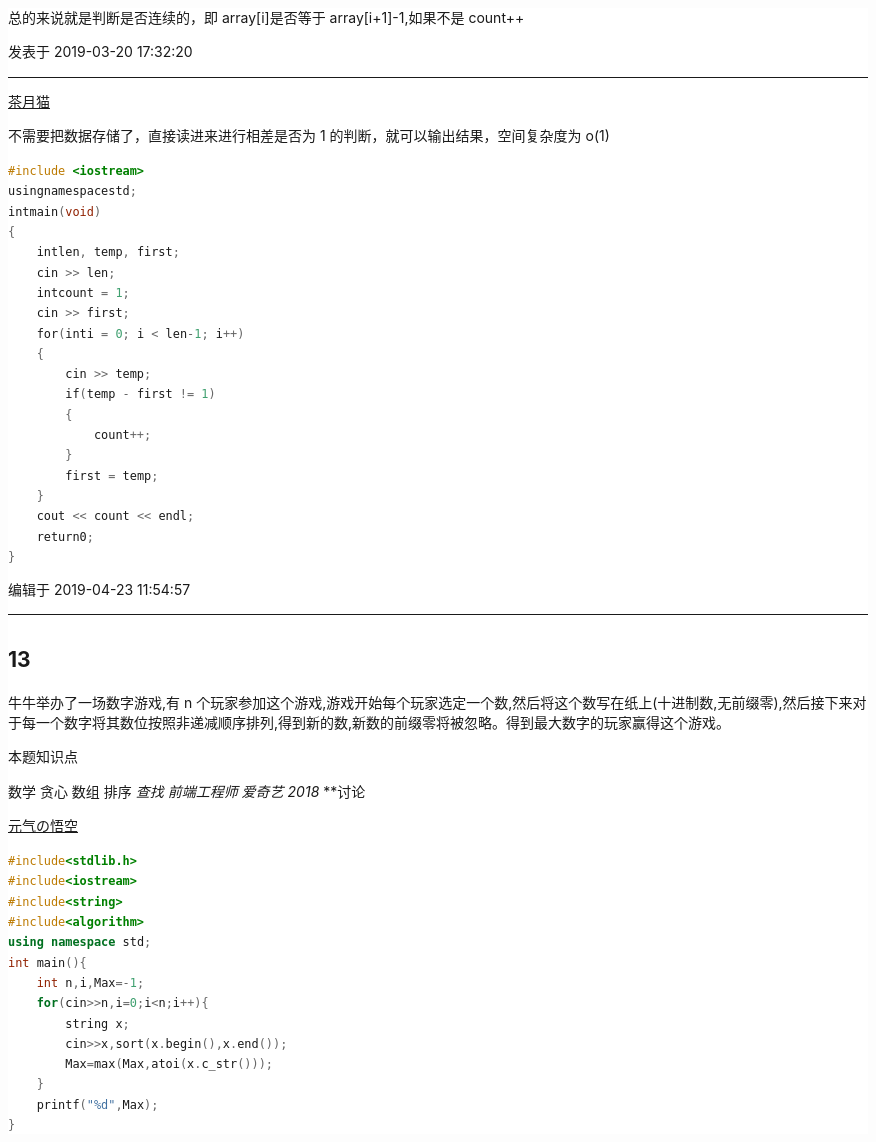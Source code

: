总的来说就是判断是否连续的，即 array[i]是否等于 array[i+1]-1,如果不是 count++

发表于 2019-03-20 17:32:20

* * *

[茶月猫](https://www.nowcoder.com/profile/313152308)

不需要把数据存储了，直接读进来进行相差是否为 1 的判断，就可以输出结果，空间复杂度为 o(1)

```cpp
#include <iostream>
usingnamespacestd;
intmain(void)
{
    intlen, temp, first;
    cin >> len;
    intcount = 1;
    cin >> first;
    for(inti = 0; i < len-1; i++)
    {
        cin >> temp;
        if(temp - first != 1)
        {
            count++;
        }
        first = temp;
    }
    cout << count << endl;
    return0;
}
```

编辑于 2019-04-23 11:54:57

* * *

## 13

牛牛举办了一场数字游戏,有 n 个玩家参加这个游戏,游戏开始每个玩家选定一个数,然后将这个数写在纸上(十进制数,无前缀零),然后接下来对于每一个数字将其数位按照非递减顺序排列,得到新的数,新数的前缀零将被忽略。得到最大数字的玩家赢得这个游戏。

本题知识点

数学 贪心 数组 排序 *查找 *前端工程师 爱奇艺 2018** **讨论

[元气の悟空](https://www.nowcoder.com/profile/392974)

```cpp
#include<stdlib.h>
#include<iostream>
#include<string>
#include<algorithm>
using namespace std;
int main(){
    int n,i,Max=-1;
    for(cin>>n,i=0;i<n;i++){
        string x;
        cin>>x,sort(x.begin(),x.end());
        Max=max(Max,atoi(x.c_str()));
    }
    printf("%d",Max);
}

```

What to work on: How many lines in the data contain the string "include"? Respond with the number only.

Finished exercise: 5